Sunday, September 02, 2012

Republicans disappointed Obama wasn't a Republican.

Republicans had absolutely no intention of working with the president back in '08-'09.
On Inauguration Day, Gingrich said recently, he told his wife, Callista, that if Obama followed through on what he had said throughout the campaign, “he will be Eisenhower and he will split the Republican Party.”

Later that evening, Gingrich joined a dozen or so other Republicans for a dinner at the Caucus Room restaurant. Their conversation about how to plot a comeback was described in some detail by author Robert Draper in his book “Do Not Ask What Good We Do.”  
 When Gingrich left the dinner, he told his colleagues, “You’ll remember this as the day the seeds of 2012 were sown.” 
And,
White House officials mark Jan. 27, 2009, as the day they realized what they were facing. Obama was scheduled to go to Capitol Hill to discuss the stimulus bill with House and later Senate Republicans. In a meeting that morning, then-House Minority Leader John A. Boehner (R-Ohio) exhorted his troops to oppose the bill. Before the president left the White House, House Republicans publicly announced their opposition. Chicago Mayor Rahm Emanuel, White House chief of staff during the first two years of the Obama administration, said recently, “If you decide before you listen what your position is, it’s really hard to build trust, cooperation and openness.” A senior adviser to Boehner provided a different context.
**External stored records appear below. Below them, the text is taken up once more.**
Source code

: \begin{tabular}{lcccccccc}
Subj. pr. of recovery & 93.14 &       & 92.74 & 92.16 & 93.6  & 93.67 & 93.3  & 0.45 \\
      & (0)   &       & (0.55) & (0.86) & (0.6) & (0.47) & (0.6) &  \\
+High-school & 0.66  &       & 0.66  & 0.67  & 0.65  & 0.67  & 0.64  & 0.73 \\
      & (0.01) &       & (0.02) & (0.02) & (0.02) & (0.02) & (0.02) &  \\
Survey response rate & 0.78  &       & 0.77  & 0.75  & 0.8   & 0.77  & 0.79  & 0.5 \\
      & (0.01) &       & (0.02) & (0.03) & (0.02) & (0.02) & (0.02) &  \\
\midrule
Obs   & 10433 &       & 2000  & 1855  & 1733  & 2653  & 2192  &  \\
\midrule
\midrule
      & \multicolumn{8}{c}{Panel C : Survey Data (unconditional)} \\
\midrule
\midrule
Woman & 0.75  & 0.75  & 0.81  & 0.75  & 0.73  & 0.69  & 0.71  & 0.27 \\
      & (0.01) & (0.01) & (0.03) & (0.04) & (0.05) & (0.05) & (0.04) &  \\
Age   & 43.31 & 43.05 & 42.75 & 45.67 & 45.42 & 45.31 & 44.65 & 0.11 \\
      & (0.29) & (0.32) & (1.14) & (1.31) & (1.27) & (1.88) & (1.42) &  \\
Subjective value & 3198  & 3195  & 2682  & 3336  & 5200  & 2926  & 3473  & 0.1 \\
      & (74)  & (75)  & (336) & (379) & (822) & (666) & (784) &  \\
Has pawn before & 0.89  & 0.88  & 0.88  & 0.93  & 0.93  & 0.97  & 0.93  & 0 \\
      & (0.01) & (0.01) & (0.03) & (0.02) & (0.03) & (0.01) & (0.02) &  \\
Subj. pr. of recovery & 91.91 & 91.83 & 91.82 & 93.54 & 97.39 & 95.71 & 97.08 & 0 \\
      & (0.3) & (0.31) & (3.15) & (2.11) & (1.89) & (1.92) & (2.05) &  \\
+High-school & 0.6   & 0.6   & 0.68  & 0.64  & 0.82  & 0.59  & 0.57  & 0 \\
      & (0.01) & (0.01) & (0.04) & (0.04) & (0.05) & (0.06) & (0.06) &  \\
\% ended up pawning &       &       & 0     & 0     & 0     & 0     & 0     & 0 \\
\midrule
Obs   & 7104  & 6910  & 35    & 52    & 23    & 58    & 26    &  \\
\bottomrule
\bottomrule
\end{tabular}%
He said Boehner was trying to appeal to the president to break with House Democrats on the stimulus. “We wanted to get the president to reject the House stimulus and work with us on one that would work,” he said. “At that point, we were still hoping to work with him in the bipartisan way he’s described.” 
What Republicans were asking was, in fact, extraordinary. They were asking him to make a compromise he did not have to make. They were asking him to reject his party and invite Republicans into the room. They were asking that he make a gesture simply to show he was serious about changing politics — without any guarantee that by doing so he would win even a minimal number of Republican votes.